[Records excerpted from a collection]
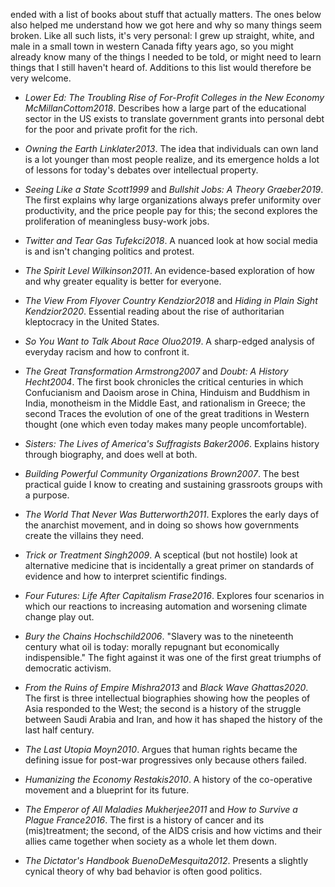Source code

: ---
---

<span x="fairness"/> ended with a list of books about stuff that actually
matters.  The ones below also helped me understand how we got here and why so
many things seem broken.  Like all such lists, it's very personal: I grew up
straight, white, and male in a small town in western Canada fifty years ago, so
you might already know many of the things I needed to be told, or might need to
learn things that I still haven't heard of.  Additions to this list would
therefore be very welcome.

-   *Lower Ed: The Troubling Rise of For-Profit Colleges in the New Economy*
    <cite>McMillanCottom2018</cite>.  Describes how a large part of the
    educational sector in the US exists to translate government grants into
    personal debt for the poor and private profit for the rich.

-   *Owning the Earth* <cite>Linklater2013</cite>.  The idea that individuals can
    own land is a lot younger than most people realize, and its emergence holds
    a lot of lessons for today's debates over intellectual property.

-   *Seeing Like a State* <cite>Scott1999</cite> and *Bullshit Jobs: A Theory*
    <cite>Graeber2019</cite>.  The first explains why large organizations always
    prefer uniformity over productivity, and the price people pay for this; the
    second explores the proliferation of meaningless busy-work jobs.

-   *Twitter and Tear Gas* <cite>Tufekci2018</cite>.  A nuanced look at how social
    media is and isn't changing politics and protest.

-   *The Spirit Level* <cite>Wilkinson2011</cite>.  An evidence-based exploration
    of how and why greater equality is better for everyone.

-   *The View From Flyover Country* <cite>Kendzior2018</cite> and *Hiding in Plain
    Sight* <cite>Kendzior2020</cite>.  Essential reading about the rise of
    authoritarian kleptocracy in the United States.

-   *So You Want to Talk About Race* <cite>Oluo2019</cite>.  A sharp-edged
    analysis of everyday racism and how to confront it.

-   *The Great Transformation* <cite>Armstrong2007</cite> and *Doubt: A History*
    <cite>Hecht2004</cite>.  The first book chronicles the critical centuries in
    which Confucianism and Daoism arose in China, Hinduism and Buddhism in
    India, monotheism in the Middle East, and rationalism in Greece; the second
    Traces the evolution of one of the great traditions in Western thought (one
    which even today makes many people uncomfortable).

-   *Sisters: The Lives of America's Suffragists* <cite>Baker2006</cite>.
    Explains history through biography, and does well at both.

-   *Building Powerful Community Organizations* <cite>Brown2007</cite>.  The best
    practical guide I know to creating and sustaining grassroots groups with a
    purpose.

-   *The World That Never Was* <cite>Butterworth2011</cite>.  Explores the early
    days of the anarchist movement, and in doing so shows how governments create
    the villains they need.

-   *Trick or Treatment* <cite>Singh2009</cite>.  A sceptical (but not hostile)
    look at alternative medicine that is incidentally a great primer on
    standards of evidence and how to interpret scientific findings.

-   *Four Futures: Life After Capitalism* <cite>Frase2016</cite>.  Explores four
    scenarios in which our reactions to increasing automation and worsening
    climate change play out.

-   *Bury the Chains* <cite>Hochschild2006</cite>.  "Slavery was to the nineteenth
    century what oil is today: morally repugnant but economically
    indispensible."  The fight against it was one of the first great triumphs of
    democratic activism.

-   *From the Ruins of Empire* <cite>Mishra2013</cite> and *Black Wave*
    <cite>Ghattas2020</cite>.  The first is three intellectual biographies
    showing how the peoples of Asia responded to the West; the second is a
    history of the struggle between Saudi Arabia and Iran, and how it has shaped
    the history of the last half century.

-   *The Last Utopia* <cite>Moyn2010</cite>.  Argues that human rights became the
    defining issue for post-war progressives only because others failed.

-   *Humanizing the Economy* <cite>Restakis2010</cite>.  A history of the
    co-operative movement and a blueprint for its future.

-   *The Emperor of All Maladies* <cite>Mukherjee2011</cite> and *How to Survive a
    Plague* <cite>France2016</cite>.  The first is a history of cancer and its
    (mis)treatment; the second, of the AIDS crisis and how victims and their
    allies came together when society as a whole let them down.

-   *The Dictator's Handbook* <cite>BuenoDeMesquita2012</cite>.  Presents a
    slightly cynical theory of why bad behavior is often good politics.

**WHAT THE TASK ASKS:**
Your response should contain each line of the entries above that holds the string "need".

**THE COMPLETED TASK:**
you might already know many of the things I needed to be told, or might need to
    the villains they need.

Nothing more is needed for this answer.